Task statement » Give again, word for word, every line in the entries below from the line with "prompt to confirm" up to and including the line with "##### Example recipe", and no other line.

Provided entries »
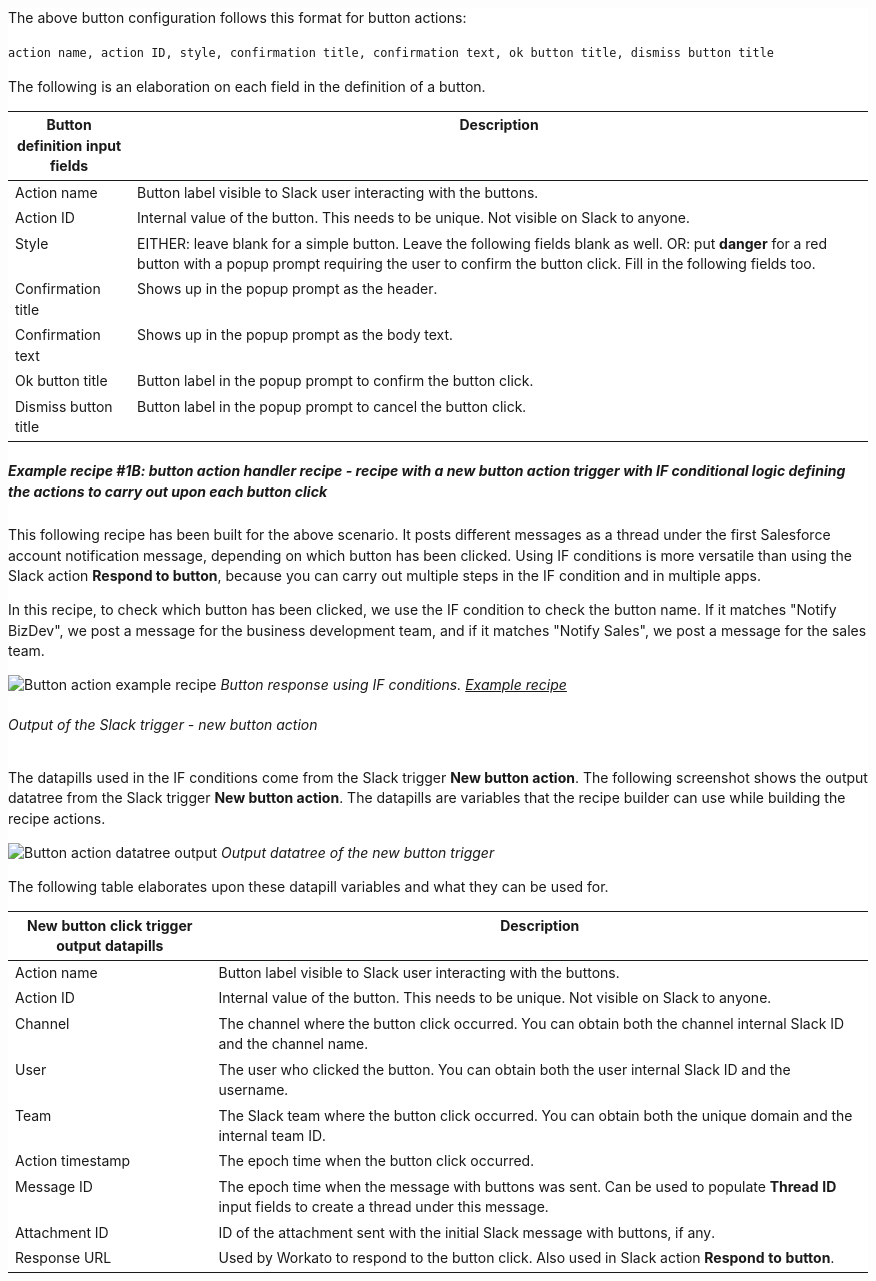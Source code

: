 The above button configuration follows this format for button actions:

```
action name, action ID, style, confirmation title, confirmation text, ok button title, dismiss button title
```

The following is an elaboration on each field in the definition of a button.

| Button definition input fields                 | Description                                                                                                                                                                                                                  |
|----------------------|------------------------------------------------------------------------------------------------------------------------------------------------------------------------------------------------------------------------------|
| Action name          | Button label visible to Slack user interacting with the buttons.                                                                                                                                                             |
| Action ID            | Internal value of the button. This needs to be unique. Not visible on Slack to anyone.                                                                                                                                       |
| Style                | EITHER: leave blank for a simple button. Leave the following fields blank as well. OR: put **danger** for a red button with a popup prompt requiring the user to confirm the button click. Fill in the following fields too. |
| Confirmation title   | Shows up in the popup prompt as the header.                                                                                                                                                                                  |
| Confirmation text    | Shows up in the popup prompt as the body text.                                                                                                                                                                               |
| Ok button title      | Button label in the popup prompt to confirm the button click.                                                                                                                                                                |
| Dismiss button title | Button label in the popup prompt to cancel the button click.

##### Example recipe #1B: button action handler recipe - recipe with a new button action trigger with IF conditional logic defining the actions to carry out upon each button click
This following recipe has been built for the above scenario. It posts different messages as a thread under the first Salesforce account notification message, depending on which button has been clicked. Using IF conditions is more versatile than using the Slack action **Respond to button**, because you can carry out multiple steps in the IF condition and in multiple apps.

In this recipe, to check which button has been clicked, we use the IF condition to check the button name. If it matches "Notify BizDev", we post a message for the business development team, and if it matches "Notify Sales", we post a message for the sales team.

![Button action example recipe](/assets/images/connectors/slack/button-action-example-recipe.png)
*Button response using IF conditions. [Example recipe](https://www.workato.com/recipes/602058)*

###### Output of the Slack trigger - new button action
The datapills used in the IF conditions come from the Slack trigger **New button action**. The following screenshot shows the output datatree from the Slack trigger **New button action**. The datapills are variables that the recipe builder can use while building the recipe actions.

![Button action datatree output](/assets/images/connectors/slack/button-action-datatree-output.png)
*Output datatree of the new button trigger*

The following table elaborates upon these datapill variables and what they can be used for.

| New button click trigger output datapills             | Description                                                                                                                                      |
|------------------|--------------------------------------------------------------------------------------------------------------------------------------------------|
| Action name      | Button label visible to Slack user interacting with the buttons.                                                                                 |
| Action ID        | Internal value of the button. This needs to be unique. Not visible on Slack to anyone.                                                           |
| Channel          | The channel where the button click occurred. You can obtain both the channel internal Slack ID and the channel name.                             |
| User             | The user who clicked the button. You can obtain both the user internal Slack ID and the username.                                                |
| Team             | The Slack team where the button click occurred. You can obtain both the unique domain and the internal team ID.                                  |
| Action timestamp | The epoch time when the button click occurred.                                                                                                   |
| Message ID       | The epoch time when the message with buttons was sent. Can be used to populate **Thread ID** input fields to create a thread under this message. |
| Attachment ID    | ID of the attachment sent with the initial Slack message with buttons, if any.                                                                   |
| Response URL     | Used by Workato to respond to the button click. Also used in Slack action **Respond to button**.                                 |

Final answer »
| Ok button title      | Button label in the popup prompt to confirm the button click.                                                                                                                                                                |
| Dismiss button title | Button label in the popup prompt to cancel the button click.

##### Example recipe #1B: button action handler recipe - recipe with a new button action trigger with IF conditional logic defining the actions to carry out upon each button click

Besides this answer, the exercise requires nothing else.